Content starts

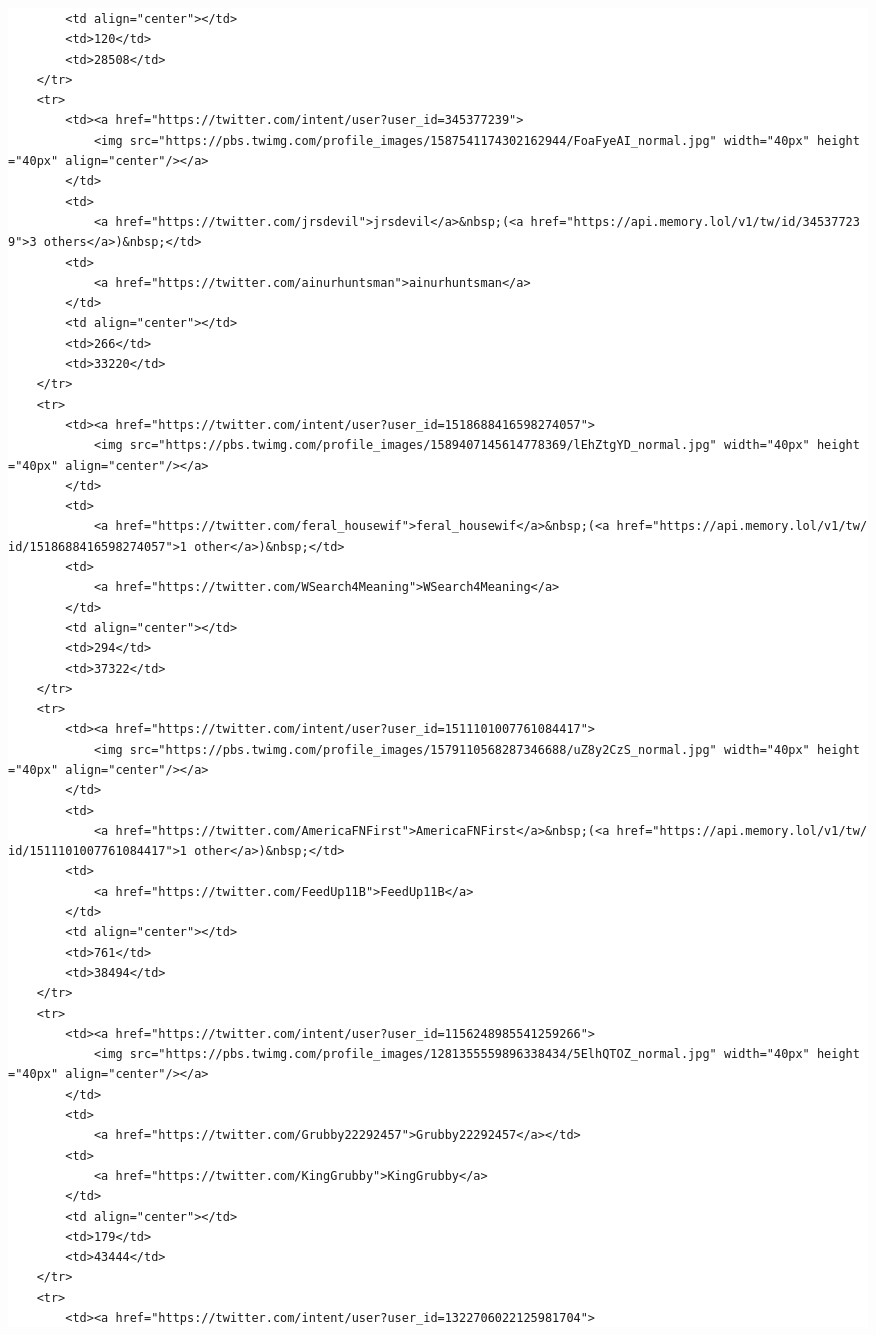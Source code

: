             <td align="center"></td>
            <td>120</td>
            <td>28508</td>
        </tr>
        <tr>
            <td><a href="https://twitter.com/intent/user?user_id=345377239">
                <img src="https://pbs.twimg.com/profile_images/1587541174302162944/FoaFyeAI_normal.jpg" width="40px" height="40px" align="center"/></a>
            </td>
            <td>
                <a href="https://twitter.com/jrsdevil">jrsdevil</a>&nbsp;(<a href="https://api.memory.lol/v1/tw/id/345377239">3 others</a>)&nbsp;</td>
            <td>
                <a href="https://twitter.com/ainurhuntsman">ainurhuntsman</a>
            </td>
            <td align="center"></td>
            <td>266</td>
            <td>33220</td>
        </tr>
        <tr>
            <td><a href="https://twitter.com/intent/user?user_id=1518688416598274057">
                <img src="https://pbs.twimg.com/profile_images/1589407145614778369/lEhZtgYD_normal.jpg" width="40px" height="40px" align="center"/></a>
            </td>
            <td>
                <a href="https://twitter.com/feral_housewif">feral_housewif</a>&nbsp;(<a href="https://api.memory.lol/v1/tw/id/1518688416598274057">1 other</a>)&nbsp;</td>
            <td>
                <a href="https://twitter.com/WSearch4Meaning">WSearch4Meaning</a>
            </td>
            <td align="center"></td>
            <td>294</td>
            <td>37322</td>
        </tr>
        <tr>
            <td><a href="https://twitter.com/intent/user?user_id=1511101007761084417">
                <img src="https://pbs.twimg.com/profile_images/1579110568287346688/uZ8y2CzS_normal.jpg" width="40px" height="40px" align="center"/></a>
            </td>
            <td>
                <a href="https://twitter.com/AmericaFNFirst">AmericaFNFirst</a>&nbsp;(<a href="https://api.memory.lol/v1/tw/id/1511101007761084417">1 other</a>)&nbsp;</td>
            <td>
                <a href="https://twitter.com/FeedUp11B">FeedUp11B</a>
            </td>
            <td align="center"></td>
            <td>761</td>
            <td>38494</td>
        </tr>
        <tr>
            <td><a href="https://twitter.com/intent/user?user_id=1156248985541259266">
                <img src="https://pbs.twimg.com/profile_images/1281355559896338434/5ElhQTOZ_normal.jpg" width="40px" height="40px" align="center"/></a>
            </td>
            <td>
                <a href="https://twitter.com/Grubby22292457">Grubby22292457</a></td>
            <td>
                <a href="https://twitter.com/KingGrubby">KingGrubby</a>
            </td>
            <td align="center"></td>
            <td>179</td>
            <td>43444</td>
        </tr>
        <tr>
            <td><a href="https://twitter.com/intent/user?user_id=1322706022125981704">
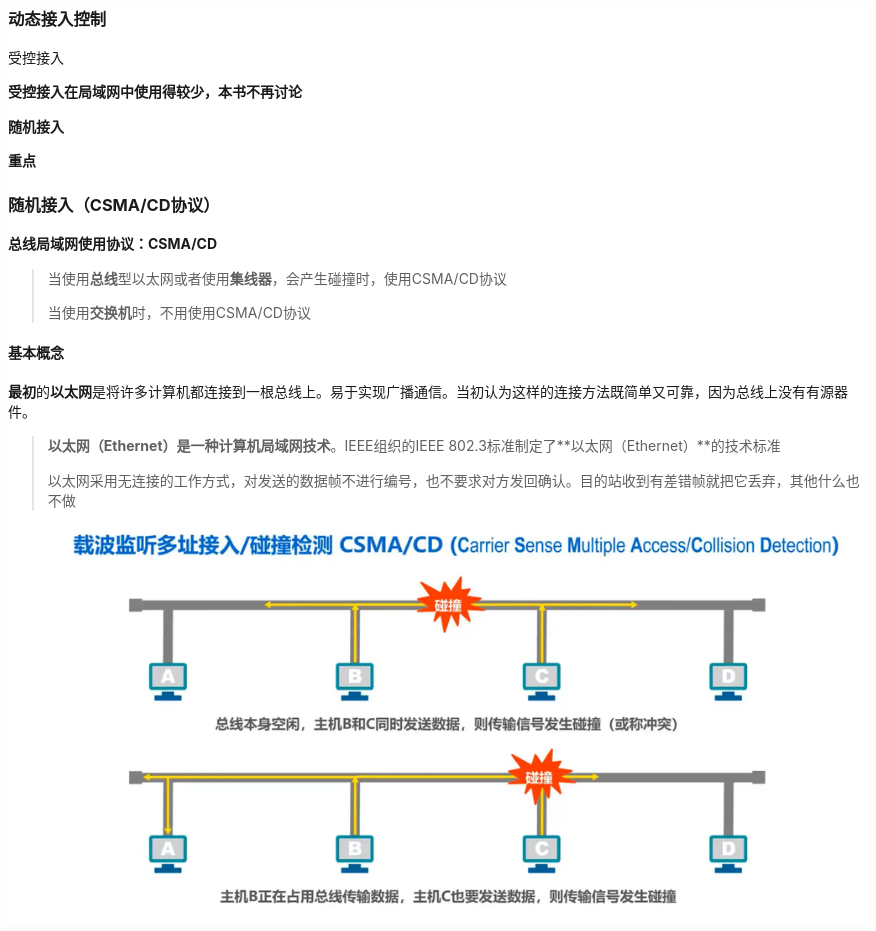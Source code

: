 

### 动态接入控制

受控接入

**受控接入在局域网中使用得较少，本书不再讨论**



**随机接入**

**重点**



### 随机接入（CSMA/CD协议）

**总线局域网使用协议：CSMA/CD**

> 当使用**总线**型以太网或者使用**集线器**，会产生碰撞时，使用CSMA/CD协议
>
> 当使用**交换机**时，不用使用CSMA/CD协议

#### 基本概念

**最初**的**以太网**是将许多计算机都连接到一根总线上。易于实现广播通信。当初认为这样的连接方法既简单又可靠，因为总线上没有有源器件。

> **以太网（Ethernet）**是一种计算机**局域网技术**。IEEE组织的IEEE 802.3标准制定了**以太网（Ethernet）**的技术标准
>
> 以太网采用无连接的工作方式，对发送的数据帧不进行编号，也不要求对方发回确认。目的站收到有差错帧就把它丢弃，其他什么也不做

![image-20201013211620687](image/计算机网络第3章（数据链路层）.assets/image-20201013211620687.webp)
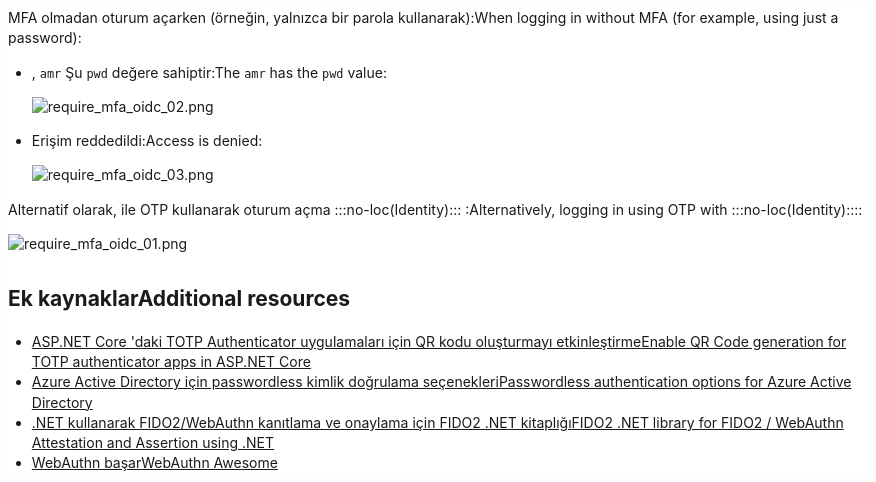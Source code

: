 <span data-ttu-id="68c0e-220">MFA olmadan oturum açarken (örneğin, yalnızca bir parola kullanarak):</span><span class="sxs-lookup"><span data-stu-id="68c0e-220">When logging in without MFA (for example, using just a password):</span></span>

* <span data-ttu-id="68c0e-221">, `amr` Şu `pwd` değere sahiptir:</span><span class="sxs-lookup"><span data-stu-id="68c0e-221">The `amr` has the `pwd` value:</span></span>

    ![require_mfa_oidc_02.png](mfa/_static/require_mfa_oidc_02.png)

* <span data-ttu-id="68c0e-223">Erişim reddedildi:</span><span class="sxs-lookup"><span data-stu-id="68c0e-223">Access is denied:</span></span>

    ![require_mfa_oidc_03.png](mfa/_static/require_mfa_oidc_03.png)

<span data-ttu-id="68c0e-225">Alternatif olarak, ile OTP kullanarak oturum açma :::no-loc(Identity)::: :</span><span class="sxs-lookup"><span data-stu-id="68c0e-225">Alternatively, logging in using OTP with :::no-loc(Identity)::::</span></span>

![require_mfa_oidc_01.png](mfa/_static/require_mfa_oidc_01.png)

## <a name="additional-resources"></a><span data-ttu-id="68c0e-227">Ek kaynaklar</span><span class="sxs-lookup"><span data-stu-id="68c0e-227">Additional resources</span></span>

* [<span data-ttu-id="68c0e-228">ASP.NET Core 'daki TOTP Authenticator uygulamaları için QR kodu oluşturmayı etkinleştirme</span><span class="sxs-lookup"><span data-stu-id="68c0e-228">Enable QR Code generation for TOTP authenticator apps in ASP.NET Core</span></span>](xref:security/authentication/identity-enable-qrcodes)
* [<span data-ttu-id="68c0e-229">Azure Active Directory için passwordless kimlik doğrulama seçenekleri</span><span class="sxs-lookup"><span data-stu-id="68c0e-229">Passwordless authentication options for Azure Active Directory</span></span>](/azure/active-directory/authentication/concept-authentication-passwordless)
* [<span data-ttu-id="68c0e-230">.NET kullanarak FIDO2/WebAuthn kanıtlama ve onaylama için FIDO2 .NET kitaplığı</span><span class="sxs-lookup"><span data-stu-id="68c0e-230">FIDO2 .NET library for FIDO2 / WebAuthn Attestation and Assertion using .NET</span></span>](https://github.com/abergs/fido2-net-lib)
* [<span data-ttu-id="68c0e-231">WebAuthn başar</span><span class="sxs-lookup"><span data-stu-id="68c0e-231">WebAuthn Awesome</span></span>](https://github.com/herrjemand/awesome-webauthn)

Content ends

> WHAT YOU HAVE TO DO: Could the material above be given again in full and exactly, with its pictures left out?

> SOLUTION:
Source code

:             <td align="center"></td>
            <td>120</td>
            <td>28508</td>
        </tr>
        <tr>
            <td><a href="https://twitter.com/intent/user?user_id=345377239">
                <img src="https://pbs.twimg.com/profile_images/1587541174302162944/FoaFyeAI_normal.jpg" width="40px" height="40px" align="center"/></a>
            </td>
            <td>
                <a href="https://twitter.com/jrsdevil">jrsdevil</a>&nbsp;(<a href="https://api.memory.lol/v1/tw/id/345377239">3 others</a>)&nbsp;</td>
            <td>
                <a href="https://twitter.com/ainurhuntsman">ainurhuntsman</a>
            </td>
            <td align="center"></td>
            <td>266</td>
            <td>33220</td>
        </tr>
        <tr>
            <td><a href="https://twitter.com/intent/user?user_id=1518688416598274057">
                <img src="https://pbs.twimg.com/profile_images/1589407145614778369/lEhZtgYD_normal.jpg" width="40px" height="40px" align="center"/></a>
            </td>
            <td>
                <a href="https://twitter.com/feral_housewif">feral_housewif</a>&nbsp;(<a href="https://api.memory.lol/v1/tw/id/1518688416598274057">1 other</a>)&nbsp;</td>
            <td>
                <a href="https://twitter.com/WSearch4Meaning">WSearch4Meaning</a>
            </td>
            <td align="center"></td>
            <td>294</td>
            <td>37322</td>
        </tr>
        <tr>
            <td><a href="https://twitter.com/intent/user?user_id=1511101007761084417">
                <img src="https://pbs.twimg.com/profile_images/1579110568287346688/uZ8y2CzS_normal.jpg" width="40px" height="40px" align="center"/></a>
            </td>
            <td>
                <a href="https://twitter.com/AmericaFNFirst">AmericaFNFirst</a>&nbsp;(<a href="https://api.memory.lol/v1/tw/id/1511101007761084417">1 other</a>)&nbsp;</td>
            <td>
                <a href="https://twitter.com/FeedUp11B">FeedUp11B</a>
            </td>
            <td align="center"></td>
            <td>761</td>
            <td>38494</td>
        </tr>
        <tr>
            <td><a href="https://twitter.com/intent/user?user_id=1156248985541259266">
                <img src="https://pbs.twimg.com/profile_images/1281355559896338434/5ElhQTOZ_normal.jpg" width="40px" height="40px" align="center"/></a>
            </td>
            <td>
                <a href="https://twitter.com/Grubby22292457">Grubby22292457</a></td>
            <td>
                <a href="https://twitter.com/KingGrubby">KingGrubby</a>
            </td>
            <td align="center"></td>
            <td>179</td>
            <td>43444</td>
        </tr>
        <tr>
            <td><a href="https://twitter.com/intent/user?user_id=1322706022125981704">
Source code

: 

### 动态接入控制

受控接入

**受控接入在局域网中使用得较少，本书不再讨论**



**随机接入**

**重点**



### 随机接入（CSMA/CD协议）

**总线局域网使用协议：CSMA/CD**

> 当使用**总线**型以太网或者使用**集线器**，会产生碰撞时，使用CSMA/CD协议
>
> 当使用**交换机**时，不用使用CSMA/CD协议

#### 基本概念

**最初**的**以太网**是将许多计算机都连接到一根总线上。易于实现广播通信。当初认为这样的连接方法既简单又可靠，因为总线上没有有源器件。

> **以太网（Ethernet）**是一种计算机**局域网技术**。IEEE组织的IEEE 802.3标准制定了**以太网（Ethernet）**的技术标准
>
> 以太网采用无连接的工作方式，对发送的数据帧不进行编号，也不要求对方发回确认。目的站收到有差错帧就把它丢弃，其他什么也不做

![image-20201013211620687](image/计算机网络第3章（数据链路层）.assets/image-20201013211620687.webp)
Source code

: <span data-ttu-id="68c0e-220">MFA olmadan oturum açarken (örneğin, yalnızca bir parola kullanarak):</span><span class="sxs-lookup"><span data-stu-id="68c0e-220">When logging in without MFA (for example, using just a password):</span></span>

* <span data-ttu-id="68c0e-221">, `amr` Şu `pwd` değere sahiptir:</span><span class="sxs-lookup"><span data-stu-id="68c0e-221">The `amr` has the `pwd` value:</span></span>

    ![require_mfa_oidc_02.png](mfa/_static/require_mfa_oidc_02.png)

* <span data-ttu-id="68c0e-223">Erişim reddedildi:</span><span class="sxs-lookup"><span data-stu-id="68c0e-223">Access is denied:</span></span>

    ![require_mfa_oidc_03.png](mfa/_static/require_mfa_oidc_03.png)

<span data-ttu-id="68c0e-225">Alternatif olarak, ile OTP kullanarak oturum açma :::no-loc(Identity)::: :</span><span class="sxs-lookup"><span data-stu-id="68c0e-225">Alternatively, logging in using OTP with :::no-loc(Identity)::::</span></span>

![require_mfa_oidc_01.png](mfa/_static/require_mfa_oidc_01.png)

## <a name="additional-resources"></a><span data-ttu-id="68c0e-227">Ek kaynaklar</span><span class="sxs-lookup"><span data-stu-id="68c0e-227">Additional resources</span></span>

* [<span data-ttu-id="68c0e-228">ASP.NET Core 'daki TOTP Authenticator uygulamaları için QR kodu oluşturmayı etkinleştirme</span><span class="sxs-lookup"><span data-stu-id="68c0e-228">Enable QR Code generation for TOTP authenticator apps in ASP.NET Core</span></span>](xref:security/authentication/identity-enable-qrcodes)
* [<span data-ttu-id="68c0e-229">Azure Active Directory için passwordless kimlik doğrulama seçenekleri</span><span class="sxs-lookup"><span data-stu-id="68c0e-229">Passwordless authentication options for Azure Active Directory</span></span>](/azure/active-directory/authentication/concept-authentication-passwordless)
* [<span data-ttu-id="68c0e-230">.NET kullanarak FIDO2/WebAuthn kanıtlama ve onaylama için FIDO2 .NET kitaplığı</span><span class="sxs-lookup"><span data-stu-id="68c0e-230">FIDO2 .NET library for FIDO2 / WebAuthn Attestation and Assertion using .NET</span></span>](https://github.com/abergs/fido2-net-lib)
* [<span data-ttu-id="68c0e-231">WebAuthn başar</span><span class="sxs-lookup"><span data-stu-id="68c0e-231">WebAuthn Awesome</span></span>](https://github.com/herrjemand/awesome-webauthn)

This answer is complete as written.